Segment Start: Data for the task

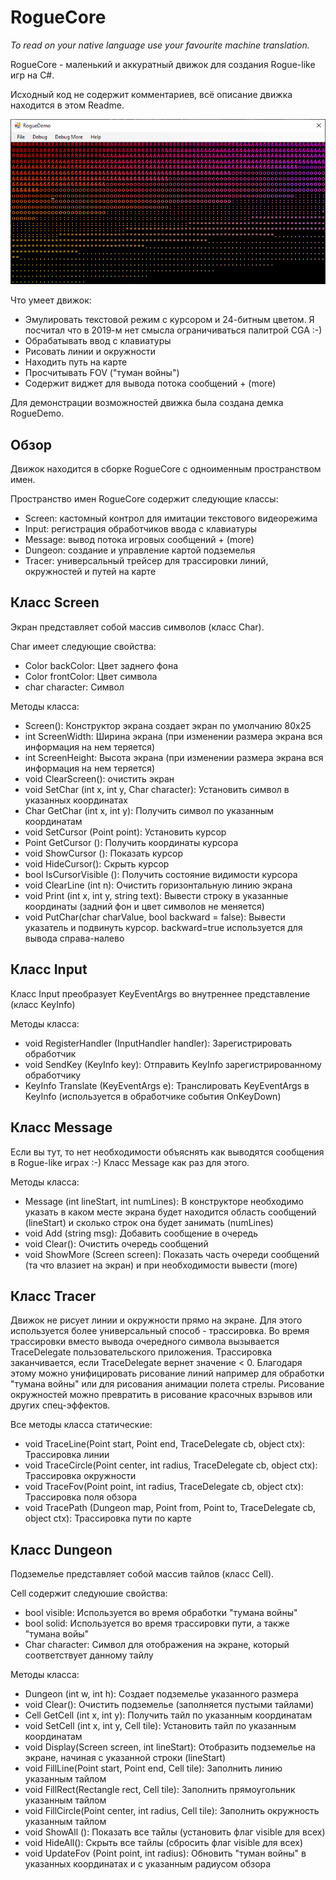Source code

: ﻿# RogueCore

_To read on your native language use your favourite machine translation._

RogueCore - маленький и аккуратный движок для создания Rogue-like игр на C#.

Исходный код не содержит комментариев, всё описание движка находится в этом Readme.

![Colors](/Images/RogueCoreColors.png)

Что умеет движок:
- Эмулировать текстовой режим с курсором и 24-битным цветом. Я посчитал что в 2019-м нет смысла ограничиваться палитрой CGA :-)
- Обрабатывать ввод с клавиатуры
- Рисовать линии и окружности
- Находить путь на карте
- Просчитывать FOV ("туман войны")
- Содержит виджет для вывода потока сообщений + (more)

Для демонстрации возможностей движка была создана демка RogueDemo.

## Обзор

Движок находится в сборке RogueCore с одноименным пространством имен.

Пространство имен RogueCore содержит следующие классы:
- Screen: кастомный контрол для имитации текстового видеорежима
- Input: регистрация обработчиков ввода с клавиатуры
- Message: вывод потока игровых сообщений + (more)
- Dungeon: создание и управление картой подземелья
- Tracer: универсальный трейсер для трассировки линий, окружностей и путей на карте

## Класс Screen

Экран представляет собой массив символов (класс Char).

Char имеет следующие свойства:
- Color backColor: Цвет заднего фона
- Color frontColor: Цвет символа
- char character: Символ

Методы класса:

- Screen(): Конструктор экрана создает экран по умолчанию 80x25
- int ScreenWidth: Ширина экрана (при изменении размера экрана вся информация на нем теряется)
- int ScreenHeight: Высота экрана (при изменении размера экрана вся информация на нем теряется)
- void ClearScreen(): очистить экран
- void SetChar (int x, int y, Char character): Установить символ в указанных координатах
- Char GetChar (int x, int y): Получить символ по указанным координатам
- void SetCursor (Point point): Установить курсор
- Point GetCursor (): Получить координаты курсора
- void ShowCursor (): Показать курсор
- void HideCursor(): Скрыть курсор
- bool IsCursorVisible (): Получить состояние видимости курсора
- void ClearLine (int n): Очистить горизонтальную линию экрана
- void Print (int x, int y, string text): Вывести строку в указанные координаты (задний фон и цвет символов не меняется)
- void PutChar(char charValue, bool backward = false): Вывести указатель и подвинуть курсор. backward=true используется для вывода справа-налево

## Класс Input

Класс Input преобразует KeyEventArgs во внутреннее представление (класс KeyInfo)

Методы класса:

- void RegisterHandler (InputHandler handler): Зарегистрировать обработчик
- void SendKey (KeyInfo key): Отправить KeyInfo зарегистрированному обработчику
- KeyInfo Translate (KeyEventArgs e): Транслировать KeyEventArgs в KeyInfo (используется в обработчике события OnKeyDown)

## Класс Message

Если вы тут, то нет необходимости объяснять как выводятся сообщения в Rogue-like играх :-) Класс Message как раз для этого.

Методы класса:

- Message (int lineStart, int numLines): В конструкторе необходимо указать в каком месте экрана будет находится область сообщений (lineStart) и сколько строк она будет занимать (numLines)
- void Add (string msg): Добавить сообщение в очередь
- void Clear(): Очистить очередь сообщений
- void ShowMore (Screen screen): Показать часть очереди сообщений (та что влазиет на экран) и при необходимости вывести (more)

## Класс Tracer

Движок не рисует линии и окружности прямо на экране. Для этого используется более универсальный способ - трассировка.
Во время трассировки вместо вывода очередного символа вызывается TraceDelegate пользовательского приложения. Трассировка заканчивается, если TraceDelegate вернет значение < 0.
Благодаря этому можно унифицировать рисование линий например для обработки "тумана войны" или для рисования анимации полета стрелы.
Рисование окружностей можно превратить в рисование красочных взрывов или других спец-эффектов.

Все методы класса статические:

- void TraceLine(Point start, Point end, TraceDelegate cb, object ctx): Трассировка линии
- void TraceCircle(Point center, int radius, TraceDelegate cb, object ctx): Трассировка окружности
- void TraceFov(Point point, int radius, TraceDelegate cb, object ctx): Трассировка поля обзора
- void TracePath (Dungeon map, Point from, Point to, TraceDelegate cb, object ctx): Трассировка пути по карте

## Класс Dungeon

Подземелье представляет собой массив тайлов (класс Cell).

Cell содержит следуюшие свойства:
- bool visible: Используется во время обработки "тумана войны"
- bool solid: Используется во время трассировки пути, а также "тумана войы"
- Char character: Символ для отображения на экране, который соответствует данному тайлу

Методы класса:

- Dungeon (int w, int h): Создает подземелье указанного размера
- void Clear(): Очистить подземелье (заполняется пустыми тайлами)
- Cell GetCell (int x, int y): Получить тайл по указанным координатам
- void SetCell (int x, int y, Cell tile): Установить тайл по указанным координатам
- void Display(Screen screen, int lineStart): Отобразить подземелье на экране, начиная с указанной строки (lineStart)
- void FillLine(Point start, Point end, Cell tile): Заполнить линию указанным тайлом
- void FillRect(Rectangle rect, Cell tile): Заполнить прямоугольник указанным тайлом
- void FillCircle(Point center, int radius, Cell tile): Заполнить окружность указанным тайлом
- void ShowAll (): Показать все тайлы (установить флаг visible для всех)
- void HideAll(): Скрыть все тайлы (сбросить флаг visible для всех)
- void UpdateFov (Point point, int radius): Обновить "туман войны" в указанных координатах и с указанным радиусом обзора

Segment End: Data for the task

* Task goal *
Transcribe exactly, and only, the lines from the one bearing "- void Clear(): Очистить подземелье" through the last line of the entries, counting both.

* Response for this exercise *
- void Clear(): Очистить подземелье (заполняется пустыми тайлами)
- Cell GetCell (int x, int y): Получить тайл по указанным координатам
- void SetCell (int x, int y, Cell tile): Установить тайл по указанным координатам
- void Display(Screen screen, int lineStart): Отобразить подземелье на экране, начиная с указанной строки (lineStart)
- void FillLine(Point start, Point end, Cell tile): Заполнить линию указанным тайлом
- void FillRect(Rectangle rect, Cell tile): Заполнить прямоугольник указанным тайлом
- void FillCircle(Point center, int radius, Cell tile): Заполнить окружность указанным тайлом
- void ShowAll (): Показать все тайлы (установить флаг visible для всех)
- void HideAll(): Скрыть все тайлы (сбросить флаг visible для всех)
- void UpdateFov (Point point, int radius): Обновить "туман войны" в указанных координатах и с указанным радиусом обзора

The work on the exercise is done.